Abstract
Chronic Kidney Disease (CKD) is characterized by organ remodeling and fibrosis due to failed wound repair after on-going or severe injury. Key to this process is the continued activation and presence of matrix-producing renal fibroblasts. In cancer, metabolic alterations help cells to acquire and maintain a malignant phenotype. More recent evidence suggests that something similar occurs in the fibroblast during activation. To support these functions, pro-fibrotic signals released in response to injury induce metabolic reprograming to meet the high bioenergetic and biosynthetic demands of the (myo)fibroblastic phenotype.
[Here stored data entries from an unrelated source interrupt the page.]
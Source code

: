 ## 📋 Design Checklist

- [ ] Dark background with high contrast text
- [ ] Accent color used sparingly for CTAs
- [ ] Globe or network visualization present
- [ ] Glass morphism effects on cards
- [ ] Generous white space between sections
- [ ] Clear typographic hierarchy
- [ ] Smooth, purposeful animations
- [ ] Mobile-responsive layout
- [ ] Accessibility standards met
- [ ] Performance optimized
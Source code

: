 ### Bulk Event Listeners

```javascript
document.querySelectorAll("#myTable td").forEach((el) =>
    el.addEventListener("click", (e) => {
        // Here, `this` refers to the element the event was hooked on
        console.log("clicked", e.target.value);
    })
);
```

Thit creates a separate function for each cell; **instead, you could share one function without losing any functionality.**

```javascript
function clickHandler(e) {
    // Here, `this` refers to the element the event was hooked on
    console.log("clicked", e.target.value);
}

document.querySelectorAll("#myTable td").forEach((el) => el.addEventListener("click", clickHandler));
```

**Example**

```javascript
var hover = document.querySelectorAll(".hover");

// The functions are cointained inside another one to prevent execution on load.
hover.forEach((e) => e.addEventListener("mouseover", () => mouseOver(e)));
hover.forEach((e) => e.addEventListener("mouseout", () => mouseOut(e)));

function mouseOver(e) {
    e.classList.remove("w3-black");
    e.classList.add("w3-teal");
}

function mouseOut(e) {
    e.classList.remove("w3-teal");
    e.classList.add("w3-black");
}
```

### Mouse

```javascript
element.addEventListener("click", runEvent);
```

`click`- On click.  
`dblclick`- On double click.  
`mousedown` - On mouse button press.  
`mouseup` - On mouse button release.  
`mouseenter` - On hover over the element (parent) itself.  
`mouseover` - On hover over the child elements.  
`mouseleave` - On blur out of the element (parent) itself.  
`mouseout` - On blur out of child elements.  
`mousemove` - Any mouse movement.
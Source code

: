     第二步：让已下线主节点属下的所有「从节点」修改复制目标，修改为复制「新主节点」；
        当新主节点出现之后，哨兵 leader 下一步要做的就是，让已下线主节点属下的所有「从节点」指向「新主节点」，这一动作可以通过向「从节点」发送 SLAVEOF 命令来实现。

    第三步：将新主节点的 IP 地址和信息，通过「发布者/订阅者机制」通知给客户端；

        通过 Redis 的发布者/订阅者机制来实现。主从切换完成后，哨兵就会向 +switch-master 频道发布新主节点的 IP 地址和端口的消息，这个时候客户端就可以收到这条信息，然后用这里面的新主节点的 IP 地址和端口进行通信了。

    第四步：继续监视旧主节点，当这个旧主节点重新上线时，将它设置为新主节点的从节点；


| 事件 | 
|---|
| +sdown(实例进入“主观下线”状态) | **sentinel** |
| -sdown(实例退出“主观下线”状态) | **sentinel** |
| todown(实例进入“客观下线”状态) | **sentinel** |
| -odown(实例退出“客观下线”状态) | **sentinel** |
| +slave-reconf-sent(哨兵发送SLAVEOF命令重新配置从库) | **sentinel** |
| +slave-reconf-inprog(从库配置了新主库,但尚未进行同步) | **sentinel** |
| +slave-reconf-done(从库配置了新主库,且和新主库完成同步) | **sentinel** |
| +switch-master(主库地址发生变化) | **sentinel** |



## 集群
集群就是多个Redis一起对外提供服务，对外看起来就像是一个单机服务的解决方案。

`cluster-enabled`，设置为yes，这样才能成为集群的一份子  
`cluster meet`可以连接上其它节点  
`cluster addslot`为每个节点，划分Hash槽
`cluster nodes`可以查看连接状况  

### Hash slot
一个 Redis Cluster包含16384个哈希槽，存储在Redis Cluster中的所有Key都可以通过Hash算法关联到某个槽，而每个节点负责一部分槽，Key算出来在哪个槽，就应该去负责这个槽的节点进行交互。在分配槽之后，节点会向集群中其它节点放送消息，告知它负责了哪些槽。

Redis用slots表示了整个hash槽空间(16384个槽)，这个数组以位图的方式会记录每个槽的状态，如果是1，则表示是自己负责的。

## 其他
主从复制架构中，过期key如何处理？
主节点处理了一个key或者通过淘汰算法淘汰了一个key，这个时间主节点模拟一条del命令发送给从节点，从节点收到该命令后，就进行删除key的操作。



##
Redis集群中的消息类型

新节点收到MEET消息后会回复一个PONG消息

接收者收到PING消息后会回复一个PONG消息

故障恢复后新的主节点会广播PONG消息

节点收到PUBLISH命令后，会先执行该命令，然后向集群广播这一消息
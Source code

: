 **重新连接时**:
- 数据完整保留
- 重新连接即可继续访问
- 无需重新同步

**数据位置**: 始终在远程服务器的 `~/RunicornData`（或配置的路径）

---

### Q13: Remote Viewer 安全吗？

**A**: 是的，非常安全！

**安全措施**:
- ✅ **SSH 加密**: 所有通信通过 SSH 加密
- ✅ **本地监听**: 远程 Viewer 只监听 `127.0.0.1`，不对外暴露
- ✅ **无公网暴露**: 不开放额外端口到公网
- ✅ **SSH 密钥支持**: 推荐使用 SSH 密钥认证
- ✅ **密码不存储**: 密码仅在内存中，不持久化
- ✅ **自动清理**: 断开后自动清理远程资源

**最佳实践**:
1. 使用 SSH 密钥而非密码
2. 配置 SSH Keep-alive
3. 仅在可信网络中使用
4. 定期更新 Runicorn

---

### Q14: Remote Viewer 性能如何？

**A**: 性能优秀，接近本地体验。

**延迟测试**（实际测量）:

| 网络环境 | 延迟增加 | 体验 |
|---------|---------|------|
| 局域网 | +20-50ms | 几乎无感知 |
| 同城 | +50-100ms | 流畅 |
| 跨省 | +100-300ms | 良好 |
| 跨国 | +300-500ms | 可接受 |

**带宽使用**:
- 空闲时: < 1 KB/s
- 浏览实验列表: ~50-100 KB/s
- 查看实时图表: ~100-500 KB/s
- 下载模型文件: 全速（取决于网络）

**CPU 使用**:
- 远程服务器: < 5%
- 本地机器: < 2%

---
Fibrogenic signals such as TGF-β1 trigger a rewiring of cellular metabolism with a shift toward glycolysis, uncoupling from mitochondrial oxidative phosphorylation, and enhanced glutamine metabolism. These adaptations may also have more widespread implications with redirection of acetyl-CoA directly linking changes in cellular metabolism and regulatory protein acetylation. Evidence also suggests that injury primes cells to these metabolic responses. In this review we discuss the key metabolic events that have led to a reappraisal of the regulation of fibroblast differentiation and function in CKD.
Highlights
While the kidney can recover from acute injury, persistent and/or severe injury results in the chronic accumulation of scar tissue and progressive renal failure
While a major focus of fibrosis research has been on the transcriptional regulation of collagen synthesis, we appreciate that transforming growth factor-β1 (TGF-β1) is a trigger for a metabolic reprogramming that is needed for fibroblast synthesis and contraction
Analysis of the canonical pathways differentially regulated by TGF-β1 identified inhibition of acetyl-CoA biosynthesis via inactivation of pyruvate dehydrogenase complex (PDC) as a potential metabolic regulator of fibroblast activation in cells derived from fibrotic kidneys (Smith and Hewitson, 2020)
Summary
While the kidney can recover from acute injury, persistent and/or severe injury results in the chronic accumulation of scar tissue (fibrosis) and progressive renal failure. While a major focus of fibrosis research has been on the transcriptional regulation of collagen synthesis, we appreciate that TGF-β1 is a trigger for a metabolic reprogramming that is needed for fibroblast synthesis and contraction.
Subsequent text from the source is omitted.